Support

IYA LUV!

I've been wanting to write this blog for about two weeks but mental health and life in general just got in the way, so I've dedicated this time to get every thought - good, bad, ugly or indifferent - down on the screen you see before you! 

This evening, I embarked on the last project I will do during my time here at LIPA which will be over on Sunday night. To say I am freaking out and sad to leave this place behind would be an understatement! I bloody love this school - it has taught me to be fearless, to never stop learning and most importantly - be myself! I cannot put into one sentence what the relationships I have formed in this place have done for me. You all know who you are and I hope that in reading this you know how much I love each and every one of you. These people will be at my wedding, I don't even need to think twice about that! 

Our third year awards evening was one of the best nights of my life and a glorious way to end our journey together, reminding me that I am ready for this industry and I will continue to work my socks off to achieve every dream I have! 

So along with all of that, I also have to mention what happened this week in Manchester. A truly tragic state of affairs that has most definitely left a mark in our society. There are some horrible and scary people in this world but what they cease to realise is that if they mess with us Mancunians, we will come back stronger than we ever have because we are workers, we are fighters and we will support each other in getting back up if we are knocked down! 

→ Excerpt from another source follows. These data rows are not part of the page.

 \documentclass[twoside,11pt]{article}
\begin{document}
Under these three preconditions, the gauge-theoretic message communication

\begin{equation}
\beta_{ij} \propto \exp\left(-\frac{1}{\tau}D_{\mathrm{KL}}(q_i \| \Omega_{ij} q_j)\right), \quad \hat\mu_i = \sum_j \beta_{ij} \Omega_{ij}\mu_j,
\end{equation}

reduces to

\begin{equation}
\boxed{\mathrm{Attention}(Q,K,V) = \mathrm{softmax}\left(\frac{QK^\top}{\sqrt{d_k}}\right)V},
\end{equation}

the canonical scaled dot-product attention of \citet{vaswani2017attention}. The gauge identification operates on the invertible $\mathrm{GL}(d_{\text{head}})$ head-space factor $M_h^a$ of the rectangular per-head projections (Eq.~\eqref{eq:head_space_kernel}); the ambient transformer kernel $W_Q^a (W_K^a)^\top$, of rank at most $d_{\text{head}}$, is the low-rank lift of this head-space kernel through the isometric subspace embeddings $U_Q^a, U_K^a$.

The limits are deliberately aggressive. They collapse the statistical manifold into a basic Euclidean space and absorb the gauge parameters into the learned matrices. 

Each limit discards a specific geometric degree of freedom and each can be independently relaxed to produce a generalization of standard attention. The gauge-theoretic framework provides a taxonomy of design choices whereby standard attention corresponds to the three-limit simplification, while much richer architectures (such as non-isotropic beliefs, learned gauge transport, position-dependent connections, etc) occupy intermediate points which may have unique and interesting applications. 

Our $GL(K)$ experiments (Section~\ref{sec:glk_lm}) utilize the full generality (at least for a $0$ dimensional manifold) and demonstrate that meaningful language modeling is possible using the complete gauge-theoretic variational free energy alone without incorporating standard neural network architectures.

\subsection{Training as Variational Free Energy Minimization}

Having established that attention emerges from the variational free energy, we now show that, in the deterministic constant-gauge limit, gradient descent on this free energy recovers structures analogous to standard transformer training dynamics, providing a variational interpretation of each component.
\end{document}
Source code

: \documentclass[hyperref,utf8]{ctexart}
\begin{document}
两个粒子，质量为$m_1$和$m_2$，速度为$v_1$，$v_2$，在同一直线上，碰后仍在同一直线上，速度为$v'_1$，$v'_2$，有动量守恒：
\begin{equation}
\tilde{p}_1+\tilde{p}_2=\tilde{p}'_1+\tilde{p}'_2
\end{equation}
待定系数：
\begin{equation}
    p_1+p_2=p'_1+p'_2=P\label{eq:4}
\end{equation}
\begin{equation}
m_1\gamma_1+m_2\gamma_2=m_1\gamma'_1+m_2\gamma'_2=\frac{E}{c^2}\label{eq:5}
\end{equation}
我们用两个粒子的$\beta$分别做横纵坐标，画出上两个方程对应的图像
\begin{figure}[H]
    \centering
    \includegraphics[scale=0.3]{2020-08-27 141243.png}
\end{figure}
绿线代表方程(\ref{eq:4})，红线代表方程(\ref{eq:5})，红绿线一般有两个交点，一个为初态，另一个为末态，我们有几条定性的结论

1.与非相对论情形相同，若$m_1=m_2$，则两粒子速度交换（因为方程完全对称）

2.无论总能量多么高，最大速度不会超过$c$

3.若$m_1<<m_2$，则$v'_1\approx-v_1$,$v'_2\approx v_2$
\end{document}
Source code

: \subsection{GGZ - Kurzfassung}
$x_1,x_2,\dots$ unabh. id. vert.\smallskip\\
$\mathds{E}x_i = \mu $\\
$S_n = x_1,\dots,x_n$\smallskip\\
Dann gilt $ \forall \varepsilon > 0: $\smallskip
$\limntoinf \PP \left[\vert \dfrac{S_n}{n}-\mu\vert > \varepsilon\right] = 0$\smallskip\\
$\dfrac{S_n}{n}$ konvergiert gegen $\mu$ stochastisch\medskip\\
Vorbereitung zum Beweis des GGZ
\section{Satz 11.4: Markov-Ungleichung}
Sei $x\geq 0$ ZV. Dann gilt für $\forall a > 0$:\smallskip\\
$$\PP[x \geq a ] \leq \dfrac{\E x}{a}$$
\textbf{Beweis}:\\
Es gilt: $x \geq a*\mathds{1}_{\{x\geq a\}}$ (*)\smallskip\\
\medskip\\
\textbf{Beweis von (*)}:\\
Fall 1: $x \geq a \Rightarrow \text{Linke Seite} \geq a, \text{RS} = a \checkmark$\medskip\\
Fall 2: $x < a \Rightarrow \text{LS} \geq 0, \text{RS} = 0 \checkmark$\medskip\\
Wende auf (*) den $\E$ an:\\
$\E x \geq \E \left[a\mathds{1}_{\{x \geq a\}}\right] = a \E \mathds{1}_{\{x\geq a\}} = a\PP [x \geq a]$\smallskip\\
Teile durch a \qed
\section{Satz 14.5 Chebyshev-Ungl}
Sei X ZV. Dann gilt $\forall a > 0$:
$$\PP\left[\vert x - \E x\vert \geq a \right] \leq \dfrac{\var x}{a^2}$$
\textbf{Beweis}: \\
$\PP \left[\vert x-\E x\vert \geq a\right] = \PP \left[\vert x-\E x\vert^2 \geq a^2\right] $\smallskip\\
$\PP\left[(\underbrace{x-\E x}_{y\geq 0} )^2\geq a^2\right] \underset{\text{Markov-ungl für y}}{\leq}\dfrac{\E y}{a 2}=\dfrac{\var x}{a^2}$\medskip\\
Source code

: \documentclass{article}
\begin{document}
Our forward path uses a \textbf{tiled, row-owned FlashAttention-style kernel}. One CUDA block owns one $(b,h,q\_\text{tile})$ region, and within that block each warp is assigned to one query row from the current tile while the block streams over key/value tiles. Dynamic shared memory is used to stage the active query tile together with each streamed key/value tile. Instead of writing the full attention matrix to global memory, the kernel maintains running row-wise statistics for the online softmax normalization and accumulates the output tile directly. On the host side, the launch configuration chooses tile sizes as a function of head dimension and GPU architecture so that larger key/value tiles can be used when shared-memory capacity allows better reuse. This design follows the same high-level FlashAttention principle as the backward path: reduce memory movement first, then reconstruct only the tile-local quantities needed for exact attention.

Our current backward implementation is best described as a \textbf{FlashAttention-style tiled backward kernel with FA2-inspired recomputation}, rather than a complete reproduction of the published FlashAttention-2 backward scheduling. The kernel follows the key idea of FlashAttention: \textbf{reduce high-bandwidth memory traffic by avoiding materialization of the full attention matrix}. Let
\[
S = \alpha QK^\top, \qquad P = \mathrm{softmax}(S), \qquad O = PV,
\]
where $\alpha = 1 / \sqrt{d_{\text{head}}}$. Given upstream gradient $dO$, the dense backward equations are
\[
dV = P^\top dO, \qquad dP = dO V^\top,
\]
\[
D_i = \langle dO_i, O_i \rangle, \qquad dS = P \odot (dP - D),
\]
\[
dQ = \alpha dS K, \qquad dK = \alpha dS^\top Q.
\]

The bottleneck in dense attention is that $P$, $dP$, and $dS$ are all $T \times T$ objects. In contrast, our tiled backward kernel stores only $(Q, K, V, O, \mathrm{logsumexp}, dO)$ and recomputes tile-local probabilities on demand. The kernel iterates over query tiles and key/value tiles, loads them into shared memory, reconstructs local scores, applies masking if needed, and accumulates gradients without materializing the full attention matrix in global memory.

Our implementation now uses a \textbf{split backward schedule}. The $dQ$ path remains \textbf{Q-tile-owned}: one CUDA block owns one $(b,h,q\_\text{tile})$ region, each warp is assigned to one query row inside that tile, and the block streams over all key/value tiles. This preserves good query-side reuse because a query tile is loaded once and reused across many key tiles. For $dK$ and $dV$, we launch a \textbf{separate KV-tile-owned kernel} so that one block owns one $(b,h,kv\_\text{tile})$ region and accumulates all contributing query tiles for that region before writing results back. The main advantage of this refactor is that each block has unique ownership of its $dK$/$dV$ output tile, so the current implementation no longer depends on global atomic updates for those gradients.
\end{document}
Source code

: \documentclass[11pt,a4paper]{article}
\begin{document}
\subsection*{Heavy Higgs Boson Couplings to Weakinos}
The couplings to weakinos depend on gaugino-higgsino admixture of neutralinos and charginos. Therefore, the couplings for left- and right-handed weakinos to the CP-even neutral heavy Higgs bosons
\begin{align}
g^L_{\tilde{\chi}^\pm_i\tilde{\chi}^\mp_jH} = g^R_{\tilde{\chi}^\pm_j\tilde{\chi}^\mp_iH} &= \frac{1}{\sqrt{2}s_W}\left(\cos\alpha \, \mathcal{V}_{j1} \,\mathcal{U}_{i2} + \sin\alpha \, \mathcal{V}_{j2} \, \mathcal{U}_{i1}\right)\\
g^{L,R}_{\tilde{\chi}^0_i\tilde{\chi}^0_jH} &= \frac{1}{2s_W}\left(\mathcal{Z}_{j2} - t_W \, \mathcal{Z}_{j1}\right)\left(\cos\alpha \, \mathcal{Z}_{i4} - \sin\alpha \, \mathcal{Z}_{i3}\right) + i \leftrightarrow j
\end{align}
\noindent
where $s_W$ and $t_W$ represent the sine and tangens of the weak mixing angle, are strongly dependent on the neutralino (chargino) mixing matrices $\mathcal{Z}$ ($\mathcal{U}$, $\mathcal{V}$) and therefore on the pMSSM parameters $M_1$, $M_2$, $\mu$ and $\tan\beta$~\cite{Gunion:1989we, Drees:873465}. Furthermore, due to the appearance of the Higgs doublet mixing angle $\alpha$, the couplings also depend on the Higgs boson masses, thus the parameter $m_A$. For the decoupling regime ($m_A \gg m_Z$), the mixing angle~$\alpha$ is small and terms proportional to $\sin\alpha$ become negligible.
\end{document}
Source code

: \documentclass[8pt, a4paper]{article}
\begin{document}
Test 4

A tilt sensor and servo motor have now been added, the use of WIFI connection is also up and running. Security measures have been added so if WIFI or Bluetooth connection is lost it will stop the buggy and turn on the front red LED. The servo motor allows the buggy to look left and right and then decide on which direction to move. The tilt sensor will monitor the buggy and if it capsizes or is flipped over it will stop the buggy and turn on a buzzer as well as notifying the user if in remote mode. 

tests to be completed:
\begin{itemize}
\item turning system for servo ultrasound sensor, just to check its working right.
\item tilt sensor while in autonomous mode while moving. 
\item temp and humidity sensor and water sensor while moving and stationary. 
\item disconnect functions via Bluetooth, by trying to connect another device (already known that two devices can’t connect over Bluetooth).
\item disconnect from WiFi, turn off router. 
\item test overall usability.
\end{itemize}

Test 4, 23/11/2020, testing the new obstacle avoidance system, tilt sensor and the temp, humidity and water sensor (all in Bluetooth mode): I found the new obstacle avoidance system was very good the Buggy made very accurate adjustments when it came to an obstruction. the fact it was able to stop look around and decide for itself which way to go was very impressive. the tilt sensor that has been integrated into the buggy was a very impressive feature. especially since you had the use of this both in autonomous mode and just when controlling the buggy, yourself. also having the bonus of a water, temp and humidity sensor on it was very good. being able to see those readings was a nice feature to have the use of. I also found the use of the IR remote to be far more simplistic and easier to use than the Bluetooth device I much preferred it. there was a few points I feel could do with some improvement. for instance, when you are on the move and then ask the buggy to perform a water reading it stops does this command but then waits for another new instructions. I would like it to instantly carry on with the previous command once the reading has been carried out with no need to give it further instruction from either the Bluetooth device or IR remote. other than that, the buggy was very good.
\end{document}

My thoughts and prayers go to the families that were so devastatingly affected and through the selfless acts of kindness and generosity, we will get through this awful time, together. 

I have been questioning my actions a lot in the past fortnight; judging them and wondering whether others are judging them too. In some ways, I have thought I might be taking a step back - that I'm not coping with what's happening in my life right now. I have been reminded by my own thoughts that I suffer from depression and anxiety and that I take tablets everyday in order for me to try and combat it.

If I'm being honest, I'm tired of my own mind! It's like I have a permanent devil in a cloud of dreariness telling me, "that's wrong, you're wrong, everything is wrong!" 

I do the things I do because I feel passionately about them. I am a very passionate individual and happiness is very important to me so it all kind of fits together. I do things to have a positive effect on the people around me, a bit like acting really. 

If I'm acting weird or can't talk directly about my emotions, normally it's because I'm struggling to suss out whether it'll make you happy. A cup of tea and a chat tackles that bad boy! 😄

I guess, the reason for me telling you this is because I think it's important for the people you love and care for to be able to love and care for you and support you in the best way possible.

I can only imagine how hard it must be on the receiving end of an anxiety attack, panic attack or a bad bout of depression. In my eyes, it is equally important for the person supporting you to know how to do that as it is the sufferer being able to open up. 

I admit, I find it really difficult to talk about. For anyone who agree's, it's normally because you don't want to be a burden or you don't want to inflict your sadness or worries onto someone you love, right?

From my own experience, you have to be incredibly courageous to overcome such feelings. Do not push people away because they are only trying to help you in the best way they possibly can. 

I want to get myself to a place where I can go through a whole day and not worry about something. I want to be able to talk to the person I love and not feel like my mind is imploding. I want to be able to find my feet again and not miss out on life whilst I'm at it. I can only do that through support from others and by supporting myself.

Thank you to everyone that has shown me kindness and positivity today, because you really really made a difference and I wrote this blog.